The first step towards configuring your own country configuration of OpenCRVS is to fork our existing country configuration based on our demonstration country Farajaland - Repo: opencrvs-countryconfig. the following steps help you change the cloned Farajaland repo into your own country configuration fork.

  1. When you ran the bash setup.sh script in step 3.1.2 to install OpenCRVS locally, the country configuration repo for Farajaland was cloned into the same parent directory as opencrvs-core, as you are probably aware. The first thing that you want to do is to change the name of the cloned opencrvs-countryconfig directory to something like "opencrvs-<your country>".

  2. Next, we strongly recommend that you create or use an existing organisation account on Github for storing your country configuration fork so that you can share access amongst your internal team safely.

  3. Create a new, private Git repository named the same as your new directory, ie: "opencrvs-<your country>" on your organisation's account on Github.
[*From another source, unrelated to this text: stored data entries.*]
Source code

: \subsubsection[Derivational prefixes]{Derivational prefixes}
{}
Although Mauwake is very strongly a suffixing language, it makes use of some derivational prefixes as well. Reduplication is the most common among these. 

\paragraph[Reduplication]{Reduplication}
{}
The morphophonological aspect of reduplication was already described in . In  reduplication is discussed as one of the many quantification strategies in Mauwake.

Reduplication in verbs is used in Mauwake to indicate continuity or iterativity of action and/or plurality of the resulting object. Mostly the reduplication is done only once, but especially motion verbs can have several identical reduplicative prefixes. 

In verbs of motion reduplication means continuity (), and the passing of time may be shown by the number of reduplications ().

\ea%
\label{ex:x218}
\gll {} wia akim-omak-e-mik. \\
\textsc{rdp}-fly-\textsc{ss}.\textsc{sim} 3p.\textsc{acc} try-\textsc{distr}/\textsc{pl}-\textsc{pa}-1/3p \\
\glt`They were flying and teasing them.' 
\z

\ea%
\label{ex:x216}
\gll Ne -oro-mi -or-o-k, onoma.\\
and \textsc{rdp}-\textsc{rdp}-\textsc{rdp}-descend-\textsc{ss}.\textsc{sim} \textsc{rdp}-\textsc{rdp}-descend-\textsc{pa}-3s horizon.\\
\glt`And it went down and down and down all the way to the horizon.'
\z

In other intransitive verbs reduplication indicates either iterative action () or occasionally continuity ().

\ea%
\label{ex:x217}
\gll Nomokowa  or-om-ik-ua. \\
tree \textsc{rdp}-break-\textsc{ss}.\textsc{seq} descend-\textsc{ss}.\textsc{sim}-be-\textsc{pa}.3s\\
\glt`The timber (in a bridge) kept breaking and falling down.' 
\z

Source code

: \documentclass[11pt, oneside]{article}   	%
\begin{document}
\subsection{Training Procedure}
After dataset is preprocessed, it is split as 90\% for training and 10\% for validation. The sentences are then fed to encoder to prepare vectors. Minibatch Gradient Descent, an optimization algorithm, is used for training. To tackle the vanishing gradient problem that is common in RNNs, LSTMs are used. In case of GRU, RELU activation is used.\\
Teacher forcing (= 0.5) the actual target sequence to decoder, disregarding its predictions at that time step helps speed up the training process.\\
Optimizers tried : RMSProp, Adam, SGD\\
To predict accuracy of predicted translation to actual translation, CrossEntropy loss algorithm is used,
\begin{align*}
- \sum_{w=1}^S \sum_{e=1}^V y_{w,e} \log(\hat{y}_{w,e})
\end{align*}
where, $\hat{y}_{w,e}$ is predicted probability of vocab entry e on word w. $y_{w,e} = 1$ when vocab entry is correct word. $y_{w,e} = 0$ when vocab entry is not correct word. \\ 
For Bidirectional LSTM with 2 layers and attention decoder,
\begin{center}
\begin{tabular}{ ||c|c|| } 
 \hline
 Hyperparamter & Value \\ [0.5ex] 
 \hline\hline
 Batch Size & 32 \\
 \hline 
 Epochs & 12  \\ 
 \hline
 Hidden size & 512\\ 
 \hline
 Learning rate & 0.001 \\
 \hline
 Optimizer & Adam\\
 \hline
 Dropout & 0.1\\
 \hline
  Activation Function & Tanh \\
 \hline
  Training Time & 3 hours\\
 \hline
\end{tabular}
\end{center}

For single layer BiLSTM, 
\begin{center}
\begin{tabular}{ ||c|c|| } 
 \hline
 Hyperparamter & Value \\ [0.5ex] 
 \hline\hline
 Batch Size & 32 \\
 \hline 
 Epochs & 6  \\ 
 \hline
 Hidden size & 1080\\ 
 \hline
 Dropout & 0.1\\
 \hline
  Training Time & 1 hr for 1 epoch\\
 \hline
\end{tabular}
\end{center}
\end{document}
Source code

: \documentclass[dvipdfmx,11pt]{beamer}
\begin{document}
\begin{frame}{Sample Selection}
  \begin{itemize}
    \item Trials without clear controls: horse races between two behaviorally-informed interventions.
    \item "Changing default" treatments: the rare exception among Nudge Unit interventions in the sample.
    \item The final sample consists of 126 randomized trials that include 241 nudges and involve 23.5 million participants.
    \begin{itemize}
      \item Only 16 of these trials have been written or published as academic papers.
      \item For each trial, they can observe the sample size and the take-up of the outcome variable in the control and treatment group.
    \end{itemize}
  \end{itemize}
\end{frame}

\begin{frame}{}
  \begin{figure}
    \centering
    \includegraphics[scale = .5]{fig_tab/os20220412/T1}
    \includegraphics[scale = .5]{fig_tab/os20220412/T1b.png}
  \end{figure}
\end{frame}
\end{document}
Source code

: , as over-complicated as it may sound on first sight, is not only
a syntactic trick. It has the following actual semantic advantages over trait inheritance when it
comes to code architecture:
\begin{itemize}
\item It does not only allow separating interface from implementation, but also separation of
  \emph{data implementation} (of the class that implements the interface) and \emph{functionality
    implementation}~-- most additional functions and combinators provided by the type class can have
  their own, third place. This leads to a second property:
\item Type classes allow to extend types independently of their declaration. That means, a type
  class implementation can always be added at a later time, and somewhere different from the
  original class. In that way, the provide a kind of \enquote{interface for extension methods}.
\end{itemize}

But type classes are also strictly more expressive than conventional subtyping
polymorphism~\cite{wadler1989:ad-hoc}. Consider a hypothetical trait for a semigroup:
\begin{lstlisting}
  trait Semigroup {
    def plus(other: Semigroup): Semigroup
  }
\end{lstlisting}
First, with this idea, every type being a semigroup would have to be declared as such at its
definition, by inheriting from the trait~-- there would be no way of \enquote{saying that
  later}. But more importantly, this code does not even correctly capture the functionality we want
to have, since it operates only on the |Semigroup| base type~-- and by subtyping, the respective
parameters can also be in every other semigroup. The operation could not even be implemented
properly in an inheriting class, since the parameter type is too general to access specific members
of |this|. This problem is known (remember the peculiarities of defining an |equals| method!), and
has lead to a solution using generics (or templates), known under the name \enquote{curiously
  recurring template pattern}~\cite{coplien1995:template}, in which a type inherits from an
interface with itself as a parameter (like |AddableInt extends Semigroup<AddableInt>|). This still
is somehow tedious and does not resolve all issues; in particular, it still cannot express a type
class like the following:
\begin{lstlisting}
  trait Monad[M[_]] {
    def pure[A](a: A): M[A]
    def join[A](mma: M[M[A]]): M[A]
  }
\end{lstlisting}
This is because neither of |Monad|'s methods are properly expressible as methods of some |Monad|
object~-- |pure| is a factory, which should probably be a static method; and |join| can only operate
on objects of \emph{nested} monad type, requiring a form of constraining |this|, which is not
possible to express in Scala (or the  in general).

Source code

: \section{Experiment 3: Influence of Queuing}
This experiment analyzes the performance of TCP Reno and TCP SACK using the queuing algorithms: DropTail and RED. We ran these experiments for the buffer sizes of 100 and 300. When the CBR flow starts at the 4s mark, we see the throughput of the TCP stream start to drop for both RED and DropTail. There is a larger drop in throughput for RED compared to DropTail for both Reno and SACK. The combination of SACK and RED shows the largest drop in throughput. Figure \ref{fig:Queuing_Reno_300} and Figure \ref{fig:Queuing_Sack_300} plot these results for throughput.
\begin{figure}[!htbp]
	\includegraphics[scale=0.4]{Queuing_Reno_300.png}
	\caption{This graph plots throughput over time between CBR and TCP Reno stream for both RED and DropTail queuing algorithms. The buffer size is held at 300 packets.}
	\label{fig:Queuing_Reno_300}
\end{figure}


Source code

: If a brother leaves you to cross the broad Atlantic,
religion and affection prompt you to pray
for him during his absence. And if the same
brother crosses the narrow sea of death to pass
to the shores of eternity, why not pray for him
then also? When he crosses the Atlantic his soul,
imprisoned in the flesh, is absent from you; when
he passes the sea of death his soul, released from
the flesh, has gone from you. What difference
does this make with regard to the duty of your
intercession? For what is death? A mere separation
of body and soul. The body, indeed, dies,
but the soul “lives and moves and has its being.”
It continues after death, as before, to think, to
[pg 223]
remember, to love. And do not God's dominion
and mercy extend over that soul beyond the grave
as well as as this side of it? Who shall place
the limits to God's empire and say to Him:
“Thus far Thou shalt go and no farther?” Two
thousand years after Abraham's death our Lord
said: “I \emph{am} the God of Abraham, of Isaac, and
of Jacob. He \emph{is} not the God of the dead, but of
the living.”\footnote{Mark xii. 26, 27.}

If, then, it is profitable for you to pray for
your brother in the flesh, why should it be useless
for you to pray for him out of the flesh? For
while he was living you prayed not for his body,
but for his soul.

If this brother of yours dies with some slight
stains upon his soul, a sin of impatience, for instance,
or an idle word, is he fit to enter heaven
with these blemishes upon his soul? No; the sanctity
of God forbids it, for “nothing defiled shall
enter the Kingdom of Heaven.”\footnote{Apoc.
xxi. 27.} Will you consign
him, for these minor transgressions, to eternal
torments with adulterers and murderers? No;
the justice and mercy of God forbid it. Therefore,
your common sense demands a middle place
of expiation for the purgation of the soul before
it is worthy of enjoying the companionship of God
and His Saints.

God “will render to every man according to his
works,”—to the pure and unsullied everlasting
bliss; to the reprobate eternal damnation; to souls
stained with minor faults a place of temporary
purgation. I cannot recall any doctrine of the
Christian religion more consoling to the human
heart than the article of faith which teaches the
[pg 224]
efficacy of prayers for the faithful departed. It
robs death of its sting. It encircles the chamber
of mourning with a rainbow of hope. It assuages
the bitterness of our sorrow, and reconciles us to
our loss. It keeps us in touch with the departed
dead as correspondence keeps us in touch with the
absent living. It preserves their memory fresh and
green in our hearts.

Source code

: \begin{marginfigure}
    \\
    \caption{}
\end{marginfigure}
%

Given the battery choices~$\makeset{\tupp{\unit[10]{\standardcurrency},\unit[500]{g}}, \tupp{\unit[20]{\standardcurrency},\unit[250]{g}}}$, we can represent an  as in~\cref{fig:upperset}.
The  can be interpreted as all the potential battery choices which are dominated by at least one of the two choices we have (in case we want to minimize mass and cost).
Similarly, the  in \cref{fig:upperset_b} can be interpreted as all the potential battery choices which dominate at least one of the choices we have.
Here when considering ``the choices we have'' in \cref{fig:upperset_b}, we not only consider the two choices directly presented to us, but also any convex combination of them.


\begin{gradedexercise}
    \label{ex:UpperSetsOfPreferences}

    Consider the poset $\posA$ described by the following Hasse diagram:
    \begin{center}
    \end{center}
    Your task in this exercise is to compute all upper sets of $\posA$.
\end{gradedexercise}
  4. Copy the Git URL to this repository, e.g. https://github.com/<your organisation>/opencrvs-<your country>.git

  5. In Terminal, cd inside your local directory for the country configuration, opencrvs-<your country>. If you run git remote -v inside this directory you should see that the origin Git URLs are still pointing to our Farajaland repo. We need to point these origin URLs to your repo. To do that, run this command:

git remote set-url origin git@github.com:<your organisation>/opencrvs-<your country>.git
  1. You can check that the origin URLs have changed successfully by running git remote -v again.

  2. Ensure that you are on the master branch of the country configuration folder: git checkout master

  3. Run git push to push the example Farajaland code to your repo. Once the files are pushed you should see the country configuration code on your own Github repo.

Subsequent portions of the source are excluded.